Modular Forms and Their Generalizations

The paper meticulously explores modular functions and forms, which are central to understanding the symmetries and properties of certain complex functions. Modular forms are functions on the upper half-plane that satisfy specific transformation properties under the action of the modular group $SL(2,)$, making them invariant in a generalized sense. The discourse extends to various generalizations such as quasi-modular forms, almost-holomorphic modular forms, non-holomorphic Eisenstein series, Maass forms, mock modular forms, and quantum modular forms.

Key Modular Objects and Their Properties

• Eisenstein Series: The authors discuss the Eisenstein series $G_k$, which are crucial building blocks for constructing modular forms. These series are holomorphic for even $k \geq 4$ and exhibit modular invariance.
• Non-holomorphic Eisenstein Series: In discussing non-holomorphic generalizations, the paper highlights the analytic continuation of these series and their roles in defining modular functions that are invariant under $SL(2,)$ transformations and satisfy Laplace eigenfunctions.
• Mock Modular Forms: The text explores Ramanujan's introduction of mock theta functions, which form the basis of mock modular forms, exhibiting modular properties in a less rigid structure compared to traditional modular forms.
• Maass Forms: These are automorphic forms that, unlike traditional modular forms, are not necessarily holomorphic but still exhibit a form of $SL(2,)$ invariance, often satisfying specific differential equations.

Modular Forms in Physics

The intricate relationship between modular forms and string theory is a focal point of this paper. The work outlines how modular invariance is integral in ensuring the consistency of string perturbation theory and the computation of string amplitudes. Modular forms influence various theoretical physics concepts like Seiberg-Witten theory, S-duality, and the counting of black hole microstates.

• String Theory and Dynamics: The authors elucidate how modular forms naturally arise in the low-energy expansion of superstring amplitudes, linking them to the arithmetic of elliptic curves and modular functions.
• Toroidal Compactifications: The paper describes how modular forms interplay with string theory compactified on toroidal backgrounds, emphasizing the role of modular symmetry in compactification-related phenomena.

Implications and Future Directions

This work highlights the profound implications of modular forms beyond pure mathematics, impacting various realms of theoretical physics. The modular structure plays a role in formulating and solving equations in quantum field theories and provides tools for understanding the symmetries in critical string theory models.

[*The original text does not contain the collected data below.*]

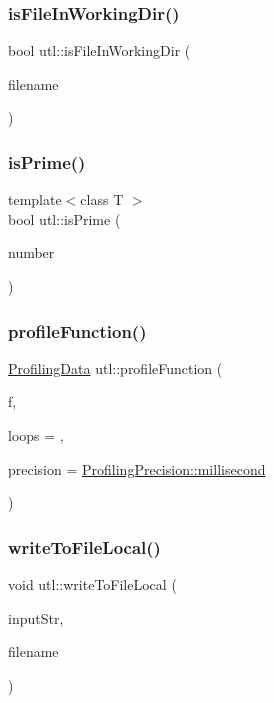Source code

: \subsubsection{\texorpdfstring{is\+File\+In\+Working\+Dir()}{isFileInWorkingDir()}}
{\footnotesize\ttfamily bool utl\+::is\+File\+In\+Working\+Dir (\begin{DoxyParamCaption}\item[{const char $\ast$}]{filename }\end{DoxyParamCaption})}

\mbox{\label{namespaceutl_ad79105f1343d47a6ebfb4b246b653dae}} 
\subsubsection{\texorpdfstring{is\+Prime()}{isPrime()}}
{\footnotesize\ttfamily template$<$class T $>$ \\
bool utl\+::is\+Prime (\begin{DoxyParamCaption}\item[{T}]{number }\end{DoxyParamCaption})}

\mbox{\label{namespaceutl_a7a49e569588dd5840a41906b2b347380}} 
\subsubsection{\texorpdfstring{profile\+Function()}{profileFunction()}}
{\footnotesize\ttfamily \mbox{\hyperlink{structutl_1_1_profiling_data}{Profiling\+Data}} utl\+::profile\+Function (\begin{DoxyParamCaption}\item[{const std\+::function$<$ void()$>$ \&}]{f,  }\item[{unsigned int}]{loops = {},  }\item[{\mbox{\hyperlink{namespaceutl_ad221bb3fac593651670bdc0263b92707}{Profiling\+Precision}}}]{precision = {\ttfamily \mbox{\hyperlink{namespaceutl_ad221bb3fac593651670bdc0263b92707a407aa8403e413c457b081a9dc095a285}{Profiling\+Precision\+::millisecond}}} }\end{DoxyParamCaption})}

\mbox{\label{namespaceutl_a39cf4bd9ebce7d12a9acca32edc2ac8d}} 
\subsubsection{\texorpdfstring{write\+To\+File\+Local()}{writeToFileLocal()}}
{\footnotesize\ttfamily void utl\+::write\+To\+File\+Local (\begin{DoxyParamCaption}\item[{const std\+::string \&}]{input\+Str,  }\item[{const char $\ast$}]{filename }\end{DoxyParamCaption})}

The paper sets the groundwork for future exploration in the intersection of mathematics and physics, suggesting ongoing research directions regarding complex systems modeled by modular symmetries and non-perturbative phenomena in quantum theories. It further invites exploration into the broader class of automorphic forms and their potential applications in contemporary physics and other scientific domains.

In summary, "Lectures on Modular Forms and Strings" offers a comprehensive exploration of modular forms' pivotal role in both mathematics and string theory, underscoring their importance in understanding the symmetries and dynamics fundamental to the theoretical physics landscape.